----- INPUT MATERIAL

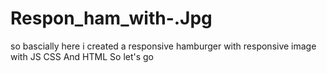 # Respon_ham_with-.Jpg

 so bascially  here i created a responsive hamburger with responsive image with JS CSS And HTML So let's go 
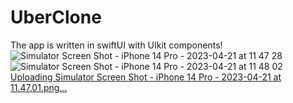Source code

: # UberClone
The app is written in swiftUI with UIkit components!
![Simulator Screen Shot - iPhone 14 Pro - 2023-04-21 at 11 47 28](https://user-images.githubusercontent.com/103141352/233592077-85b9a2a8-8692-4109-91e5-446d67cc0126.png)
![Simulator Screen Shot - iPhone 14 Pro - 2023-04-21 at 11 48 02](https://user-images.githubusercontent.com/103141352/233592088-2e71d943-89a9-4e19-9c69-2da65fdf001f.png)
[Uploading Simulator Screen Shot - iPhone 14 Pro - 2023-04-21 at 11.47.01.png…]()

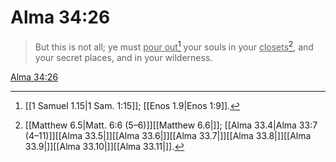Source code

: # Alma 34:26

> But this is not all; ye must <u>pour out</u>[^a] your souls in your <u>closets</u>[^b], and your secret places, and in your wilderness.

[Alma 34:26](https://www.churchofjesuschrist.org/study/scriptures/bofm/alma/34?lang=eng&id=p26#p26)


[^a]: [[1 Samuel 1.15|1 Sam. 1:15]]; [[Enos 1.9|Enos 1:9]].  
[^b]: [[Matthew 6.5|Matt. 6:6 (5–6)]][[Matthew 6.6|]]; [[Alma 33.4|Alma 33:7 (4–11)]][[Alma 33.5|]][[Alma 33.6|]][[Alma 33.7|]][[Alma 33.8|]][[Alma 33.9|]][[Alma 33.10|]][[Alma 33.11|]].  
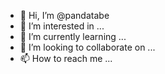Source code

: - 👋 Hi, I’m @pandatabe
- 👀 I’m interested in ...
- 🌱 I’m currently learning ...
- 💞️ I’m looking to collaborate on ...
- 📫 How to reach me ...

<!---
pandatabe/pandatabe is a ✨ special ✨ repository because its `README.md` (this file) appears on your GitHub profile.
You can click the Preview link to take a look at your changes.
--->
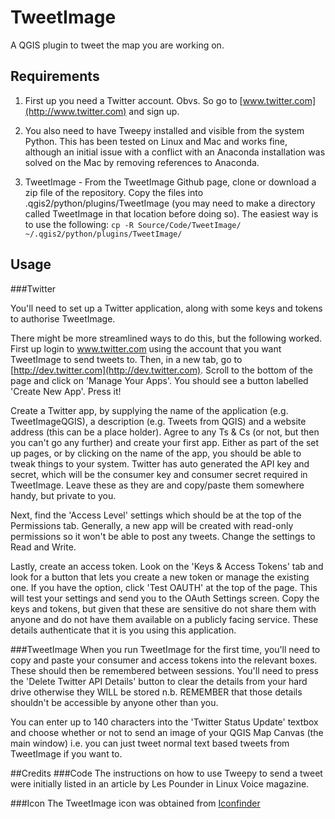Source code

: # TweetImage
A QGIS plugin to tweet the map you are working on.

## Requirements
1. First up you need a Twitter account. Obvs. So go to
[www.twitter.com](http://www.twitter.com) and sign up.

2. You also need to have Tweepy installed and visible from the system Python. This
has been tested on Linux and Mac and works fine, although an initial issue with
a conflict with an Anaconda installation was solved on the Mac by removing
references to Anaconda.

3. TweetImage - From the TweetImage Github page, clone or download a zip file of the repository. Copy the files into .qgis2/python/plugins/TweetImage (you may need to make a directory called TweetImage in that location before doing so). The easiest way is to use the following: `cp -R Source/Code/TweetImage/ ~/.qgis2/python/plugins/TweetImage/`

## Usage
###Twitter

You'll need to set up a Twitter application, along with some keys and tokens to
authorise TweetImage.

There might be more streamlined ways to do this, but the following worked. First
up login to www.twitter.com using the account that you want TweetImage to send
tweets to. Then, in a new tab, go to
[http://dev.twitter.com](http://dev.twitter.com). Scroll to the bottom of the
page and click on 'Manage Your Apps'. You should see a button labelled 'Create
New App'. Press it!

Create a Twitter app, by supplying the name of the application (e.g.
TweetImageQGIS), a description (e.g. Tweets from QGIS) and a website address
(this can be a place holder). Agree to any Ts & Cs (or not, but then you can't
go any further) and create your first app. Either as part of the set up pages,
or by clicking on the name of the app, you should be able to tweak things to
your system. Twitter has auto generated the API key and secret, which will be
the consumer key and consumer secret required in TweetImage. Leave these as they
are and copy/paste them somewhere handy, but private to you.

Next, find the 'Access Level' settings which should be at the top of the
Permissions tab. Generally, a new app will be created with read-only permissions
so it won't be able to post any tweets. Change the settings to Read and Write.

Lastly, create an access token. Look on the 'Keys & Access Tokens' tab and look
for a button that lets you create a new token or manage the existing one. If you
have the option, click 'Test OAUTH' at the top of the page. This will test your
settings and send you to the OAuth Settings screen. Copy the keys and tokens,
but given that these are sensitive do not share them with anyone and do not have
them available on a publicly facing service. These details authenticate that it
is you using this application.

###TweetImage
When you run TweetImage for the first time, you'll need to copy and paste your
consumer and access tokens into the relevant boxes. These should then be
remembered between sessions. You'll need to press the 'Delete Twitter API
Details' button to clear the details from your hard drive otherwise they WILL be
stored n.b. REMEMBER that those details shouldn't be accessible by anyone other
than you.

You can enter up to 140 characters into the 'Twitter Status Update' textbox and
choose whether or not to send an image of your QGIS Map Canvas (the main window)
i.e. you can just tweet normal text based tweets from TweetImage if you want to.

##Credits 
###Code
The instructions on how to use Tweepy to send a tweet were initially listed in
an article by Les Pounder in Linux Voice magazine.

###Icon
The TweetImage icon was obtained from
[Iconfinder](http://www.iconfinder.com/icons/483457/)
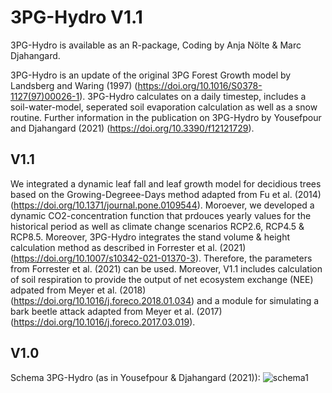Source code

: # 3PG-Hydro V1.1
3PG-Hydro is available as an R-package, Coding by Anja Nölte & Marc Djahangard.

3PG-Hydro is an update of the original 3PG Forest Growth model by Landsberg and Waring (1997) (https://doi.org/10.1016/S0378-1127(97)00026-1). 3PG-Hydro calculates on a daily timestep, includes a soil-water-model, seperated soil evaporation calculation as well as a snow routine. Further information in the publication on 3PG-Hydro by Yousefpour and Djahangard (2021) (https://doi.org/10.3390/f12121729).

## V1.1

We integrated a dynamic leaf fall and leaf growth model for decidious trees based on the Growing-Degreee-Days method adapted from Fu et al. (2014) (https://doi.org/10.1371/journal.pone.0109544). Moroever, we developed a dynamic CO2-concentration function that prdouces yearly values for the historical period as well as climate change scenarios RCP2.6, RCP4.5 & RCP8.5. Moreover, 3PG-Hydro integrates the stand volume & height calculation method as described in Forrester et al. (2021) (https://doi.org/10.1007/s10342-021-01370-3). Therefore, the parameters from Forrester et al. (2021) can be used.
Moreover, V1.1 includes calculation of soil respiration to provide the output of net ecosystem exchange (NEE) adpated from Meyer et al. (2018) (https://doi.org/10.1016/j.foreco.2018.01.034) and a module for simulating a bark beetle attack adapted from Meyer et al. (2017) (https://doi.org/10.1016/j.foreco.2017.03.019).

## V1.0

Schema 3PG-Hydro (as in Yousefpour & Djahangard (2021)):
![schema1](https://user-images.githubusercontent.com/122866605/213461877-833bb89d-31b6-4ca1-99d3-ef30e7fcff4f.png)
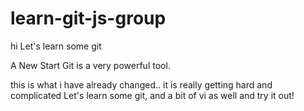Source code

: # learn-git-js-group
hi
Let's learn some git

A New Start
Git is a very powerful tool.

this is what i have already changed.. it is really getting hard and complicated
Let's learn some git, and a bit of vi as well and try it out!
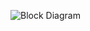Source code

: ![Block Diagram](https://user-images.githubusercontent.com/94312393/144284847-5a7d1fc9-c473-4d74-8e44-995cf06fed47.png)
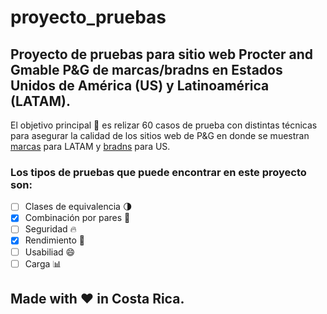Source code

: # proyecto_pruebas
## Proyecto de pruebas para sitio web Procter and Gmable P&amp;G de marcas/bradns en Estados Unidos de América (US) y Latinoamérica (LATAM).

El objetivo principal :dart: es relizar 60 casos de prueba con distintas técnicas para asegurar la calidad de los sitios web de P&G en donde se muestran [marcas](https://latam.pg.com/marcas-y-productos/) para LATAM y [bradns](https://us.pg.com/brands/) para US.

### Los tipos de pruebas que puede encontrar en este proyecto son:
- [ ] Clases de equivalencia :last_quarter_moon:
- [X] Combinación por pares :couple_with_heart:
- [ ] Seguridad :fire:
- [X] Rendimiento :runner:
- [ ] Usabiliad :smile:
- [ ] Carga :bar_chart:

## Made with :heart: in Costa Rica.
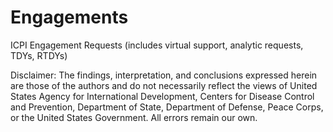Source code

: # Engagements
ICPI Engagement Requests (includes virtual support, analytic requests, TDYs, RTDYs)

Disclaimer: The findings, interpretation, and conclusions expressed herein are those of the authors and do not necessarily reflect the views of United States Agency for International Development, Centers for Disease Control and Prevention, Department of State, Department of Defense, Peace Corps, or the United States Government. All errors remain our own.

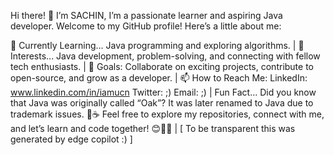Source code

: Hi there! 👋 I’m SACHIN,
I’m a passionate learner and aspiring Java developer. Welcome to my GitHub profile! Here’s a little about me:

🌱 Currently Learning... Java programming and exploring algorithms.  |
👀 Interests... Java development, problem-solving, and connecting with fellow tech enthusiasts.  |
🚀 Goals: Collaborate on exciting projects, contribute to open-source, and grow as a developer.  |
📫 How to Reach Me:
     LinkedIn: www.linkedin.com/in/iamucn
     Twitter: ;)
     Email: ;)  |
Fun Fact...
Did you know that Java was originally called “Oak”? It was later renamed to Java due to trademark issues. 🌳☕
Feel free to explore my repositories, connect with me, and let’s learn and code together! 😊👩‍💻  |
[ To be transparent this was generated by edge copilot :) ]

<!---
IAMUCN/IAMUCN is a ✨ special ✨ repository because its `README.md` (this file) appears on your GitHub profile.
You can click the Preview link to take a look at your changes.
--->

----------
----- INPUT MATERIAL

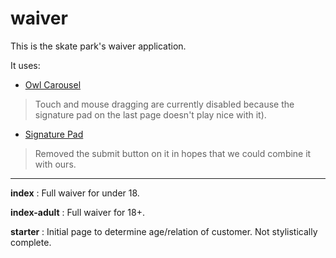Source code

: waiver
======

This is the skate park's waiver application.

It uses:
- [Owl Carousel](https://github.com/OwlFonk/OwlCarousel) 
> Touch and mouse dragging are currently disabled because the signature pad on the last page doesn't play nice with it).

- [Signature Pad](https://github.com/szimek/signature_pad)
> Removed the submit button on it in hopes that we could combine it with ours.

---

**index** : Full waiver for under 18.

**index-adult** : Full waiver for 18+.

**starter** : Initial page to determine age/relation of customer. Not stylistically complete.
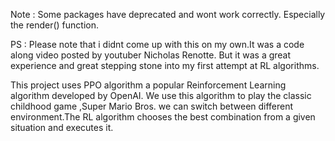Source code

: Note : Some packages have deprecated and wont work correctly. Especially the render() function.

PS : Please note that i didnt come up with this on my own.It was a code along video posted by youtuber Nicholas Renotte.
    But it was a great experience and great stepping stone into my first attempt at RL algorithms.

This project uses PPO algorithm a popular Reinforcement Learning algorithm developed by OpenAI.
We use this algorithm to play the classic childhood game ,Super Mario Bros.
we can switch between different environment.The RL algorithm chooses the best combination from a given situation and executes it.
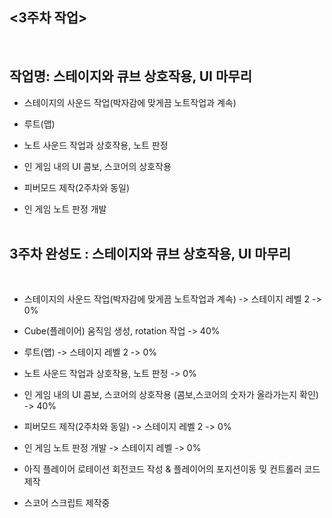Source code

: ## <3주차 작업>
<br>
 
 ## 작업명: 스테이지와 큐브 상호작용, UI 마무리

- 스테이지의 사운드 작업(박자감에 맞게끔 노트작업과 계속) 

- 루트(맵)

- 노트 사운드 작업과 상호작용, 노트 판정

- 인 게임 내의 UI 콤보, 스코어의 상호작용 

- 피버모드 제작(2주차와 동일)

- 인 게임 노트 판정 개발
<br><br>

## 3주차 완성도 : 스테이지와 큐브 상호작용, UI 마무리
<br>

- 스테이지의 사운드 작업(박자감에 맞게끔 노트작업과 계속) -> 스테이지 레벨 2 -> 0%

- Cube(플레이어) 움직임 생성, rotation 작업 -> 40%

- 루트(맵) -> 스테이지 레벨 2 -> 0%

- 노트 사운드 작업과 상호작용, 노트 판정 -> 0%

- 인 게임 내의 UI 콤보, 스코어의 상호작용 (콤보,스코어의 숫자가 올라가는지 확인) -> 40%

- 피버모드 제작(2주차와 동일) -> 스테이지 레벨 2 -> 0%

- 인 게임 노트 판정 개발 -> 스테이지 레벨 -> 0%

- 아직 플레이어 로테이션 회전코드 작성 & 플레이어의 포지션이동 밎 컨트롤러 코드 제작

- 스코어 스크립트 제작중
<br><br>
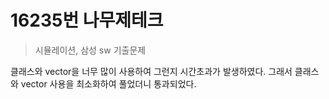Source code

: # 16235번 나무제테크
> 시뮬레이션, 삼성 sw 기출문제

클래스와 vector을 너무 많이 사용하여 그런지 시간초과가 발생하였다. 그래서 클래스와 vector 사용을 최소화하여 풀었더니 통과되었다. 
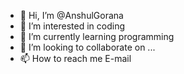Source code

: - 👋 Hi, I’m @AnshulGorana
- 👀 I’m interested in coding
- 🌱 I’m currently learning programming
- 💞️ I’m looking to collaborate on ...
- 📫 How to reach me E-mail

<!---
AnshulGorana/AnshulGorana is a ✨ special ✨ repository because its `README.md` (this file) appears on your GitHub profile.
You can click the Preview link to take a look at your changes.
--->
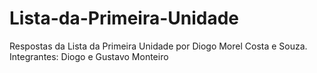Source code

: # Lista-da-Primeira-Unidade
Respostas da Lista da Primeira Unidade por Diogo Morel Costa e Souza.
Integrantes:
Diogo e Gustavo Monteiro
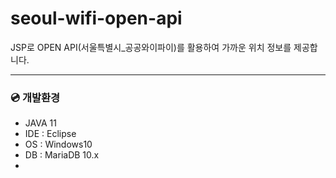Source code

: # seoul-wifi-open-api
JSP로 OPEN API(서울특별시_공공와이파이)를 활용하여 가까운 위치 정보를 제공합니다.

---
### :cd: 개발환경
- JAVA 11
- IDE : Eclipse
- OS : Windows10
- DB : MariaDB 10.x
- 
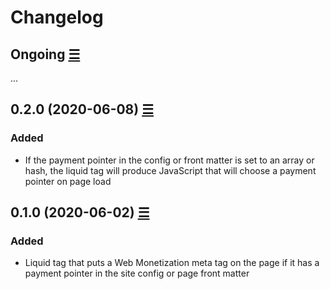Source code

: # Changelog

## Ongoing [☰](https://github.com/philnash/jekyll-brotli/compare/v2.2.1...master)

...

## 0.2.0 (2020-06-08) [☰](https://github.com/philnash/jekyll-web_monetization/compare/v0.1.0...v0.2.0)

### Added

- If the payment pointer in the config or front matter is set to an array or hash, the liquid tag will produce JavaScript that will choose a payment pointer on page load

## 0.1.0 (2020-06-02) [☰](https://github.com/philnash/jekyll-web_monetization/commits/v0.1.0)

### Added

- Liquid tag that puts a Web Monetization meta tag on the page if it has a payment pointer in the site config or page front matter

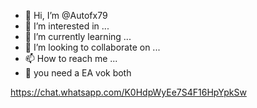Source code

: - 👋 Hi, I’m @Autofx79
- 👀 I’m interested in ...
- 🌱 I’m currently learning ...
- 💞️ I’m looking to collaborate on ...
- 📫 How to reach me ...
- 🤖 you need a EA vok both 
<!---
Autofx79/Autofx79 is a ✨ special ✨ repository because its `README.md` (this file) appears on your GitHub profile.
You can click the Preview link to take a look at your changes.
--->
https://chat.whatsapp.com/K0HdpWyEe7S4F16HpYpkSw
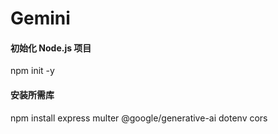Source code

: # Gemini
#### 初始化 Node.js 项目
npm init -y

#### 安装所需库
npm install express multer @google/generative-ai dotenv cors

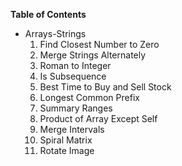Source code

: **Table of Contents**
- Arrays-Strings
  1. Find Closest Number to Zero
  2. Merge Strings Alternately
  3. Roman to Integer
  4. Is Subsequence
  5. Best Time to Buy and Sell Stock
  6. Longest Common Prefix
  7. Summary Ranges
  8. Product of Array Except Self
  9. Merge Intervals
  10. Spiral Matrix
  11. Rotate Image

----------
----- INPUT MATERIAL

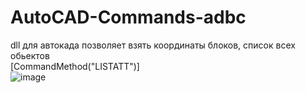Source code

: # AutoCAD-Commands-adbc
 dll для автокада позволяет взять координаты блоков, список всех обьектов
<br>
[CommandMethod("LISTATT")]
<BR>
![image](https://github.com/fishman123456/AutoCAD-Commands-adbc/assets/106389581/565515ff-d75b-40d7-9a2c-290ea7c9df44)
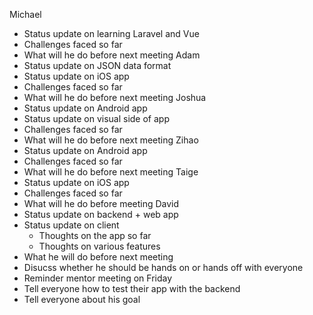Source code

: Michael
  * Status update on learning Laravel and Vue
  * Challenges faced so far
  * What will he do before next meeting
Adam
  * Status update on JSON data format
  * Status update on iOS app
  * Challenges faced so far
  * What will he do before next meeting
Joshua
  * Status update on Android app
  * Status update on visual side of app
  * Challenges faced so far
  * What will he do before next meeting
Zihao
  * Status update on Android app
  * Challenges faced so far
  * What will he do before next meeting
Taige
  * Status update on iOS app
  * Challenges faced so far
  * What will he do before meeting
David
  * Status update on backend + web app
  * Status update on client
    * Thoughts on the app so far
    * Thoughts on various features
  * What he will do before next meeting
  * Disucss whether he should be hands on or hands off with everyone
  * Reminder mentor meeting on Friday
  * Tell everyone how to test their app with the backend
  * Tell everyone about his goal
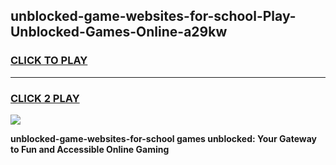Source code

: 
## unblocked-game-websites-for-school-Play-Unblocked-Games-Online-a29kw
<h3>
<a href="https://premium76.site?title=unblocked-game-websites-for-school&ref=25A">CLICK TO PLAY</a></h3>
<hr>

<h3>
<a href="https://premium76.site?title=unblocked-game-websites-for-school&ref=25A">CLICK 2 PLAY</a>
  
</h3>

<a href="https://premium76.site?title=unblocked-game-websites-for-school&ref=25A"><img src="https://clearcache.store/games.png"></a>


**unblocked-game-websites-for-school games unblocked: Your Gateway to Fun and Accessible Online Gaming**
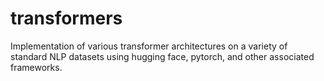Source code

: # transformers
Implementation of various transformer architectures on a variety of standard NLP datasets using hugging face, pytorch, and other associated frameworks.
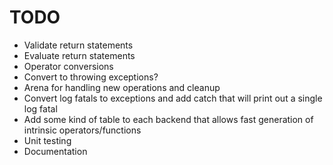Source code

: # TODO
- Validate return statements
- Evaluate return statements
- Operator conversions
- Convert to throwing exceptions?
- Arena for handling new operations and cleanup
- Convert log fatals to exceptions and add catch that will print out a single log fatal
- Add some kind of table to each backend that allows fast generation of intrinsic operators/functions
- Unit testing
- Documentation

----------

» WORK INSTRUCTION
Write down how many lines in the data contain "consumer". Add nothing else.

» TASK OUTPUT
2